● **Description of the task**: The records below are to be repeated in full, exactly as they are.

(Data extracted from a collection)
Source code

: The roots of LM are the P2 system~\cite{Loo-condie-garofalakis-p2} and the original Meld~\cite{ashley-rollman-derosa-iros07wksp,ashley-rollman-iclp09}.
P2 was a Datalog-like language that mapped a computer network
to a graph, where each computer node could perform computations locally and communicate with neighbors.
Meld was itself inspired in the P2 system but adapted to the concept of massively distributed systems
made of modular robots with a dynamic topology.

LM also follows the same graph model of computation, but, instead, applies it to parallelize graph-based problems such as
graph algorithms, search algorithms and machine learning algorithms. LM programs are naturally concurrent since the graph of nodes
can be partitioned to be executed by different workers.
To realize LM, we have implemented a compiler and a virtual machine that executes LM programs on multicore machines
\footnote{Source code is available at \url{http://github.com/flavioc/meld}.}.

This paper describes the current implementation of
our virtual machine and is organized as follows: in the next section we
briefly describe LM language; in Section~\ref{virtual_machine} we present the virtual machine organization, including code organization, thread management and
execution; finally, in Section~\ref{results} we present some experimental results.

● **Task output**:
Source code

: The roots of LM are the P2 system~\cite{Loo-condie-garofalakis-p2} and the original Meld~\cite{ashley-rollman-derosa-iros07wksp,ashley-rollman-iclp09}.
P2 was a Datalog-like language that mapped a computer network
to a graph, where each computer node could perform computations locally and communicate with neighbors.
Meld was itself inspired in the P2 system but adapted to the concept of massively distributed systems
made of modular robots with a dynamic topology.

LM also follows the same graph model of computation, but, instead, applies it to parallelize graph-based problems such as
graph algorithms, search algorithms and machine learning algorithms. LM programs are naturally concurrent since the graph of nodes
can be partitioned to be executed by different workers.
To realize LM, we have implemented a compiler and a virtual machine that executes LM programs on multicore machines
\footnote{Source code is available at \url{http://github.com/flavioc/meld}.}.

This paper describes the current implementation of
our virtual machine and is organized as follows: in the next section we
briefly describe LM language; in Section~\ref{virtual_machine} we present the virtual machine organization, including code organization, thread management and
execution; finally, in Section~\ref{results} we present some experimental results.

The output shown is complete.